Just two simple schoolwork rules:
My mother set aside a regular time for homework. It was always after dinner and extended to 8 p.m. during our elementary years. The television was off limits until 8 p.m. and if we finished early we could read – books or magazines. During this time, we did not have any distractions – no radio, no phone or playtime (all of this was to be done before dinner). Later on into high school, the television viewing time was pushed back until 9 p.m., but by then our routine was well established and most of us had developed a sense of self-discipline, so if our assignments and/or studying required additional time, we stuck with our studies. No flexibility with the rule – very consistent.
In our early years, all of our homework and studying was done at the kitchen table. In fact, we did not have one desk in the entire house and still were able to finish all assignments and successfully prepare for our tests. We had a 9’ x 11’ kitchen that did not contain anything to distract other than faux-brick wallpaper and four copper Jell-O molds hanging on the wall. As a result, it made our textbooks the most interesting things in the room. Maybe this is why it was the perfect place. This rule did not change until we got a bit older when we needed more room to accommodate our growing bodies and schoolwork; at that time, two of us moved out onto the dining room table. We were, however, permitted to read in the family room. Little change for a time period that lasted over two decades.
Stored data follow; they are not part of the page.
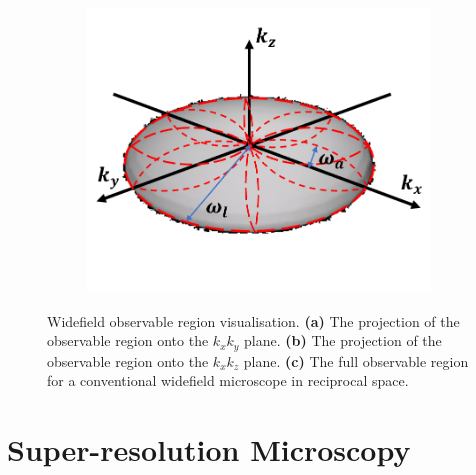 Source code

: \begin{figure}[h]
\begin{subfigure}[t]{0.27\textwidth}
		\includegraphics[width=\linewidth]{images/3D_SIM_OTF_no_angle_axis.png}
		\caption{}
		\label{fig:WF_OTF}
	\end{subfigure}
	\caption[Widefield observable region visualisation]{Widefield observable 
		region visualisation. \textbf{(a)} The projection of the observable 
		region onto the $k_{x}k_{y}$ plane. \textbf{(b)} The projection of 
		the observable region onto the $k_{x}k_{z}$ plane. \textbf{(c)} The 
		full observable region for a conventional widefield microscope in 
		reciprocal space.}
	\label{fig:widefield_OTF_visualisation}
\end{figure}

\section{Super-resolution Microscopy}
\label{sec:super_res}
Although later we liked to joke about the military-like environment, it really was not anything terrible since this was all we knew and we knew little else. In actuality, the simple rules created a consistent and conducive learning environment for our schoolwork and developed our sound work habits for life - it came down to clear expectations, consistency, and a mother being a mother. This is what most children need in their lives.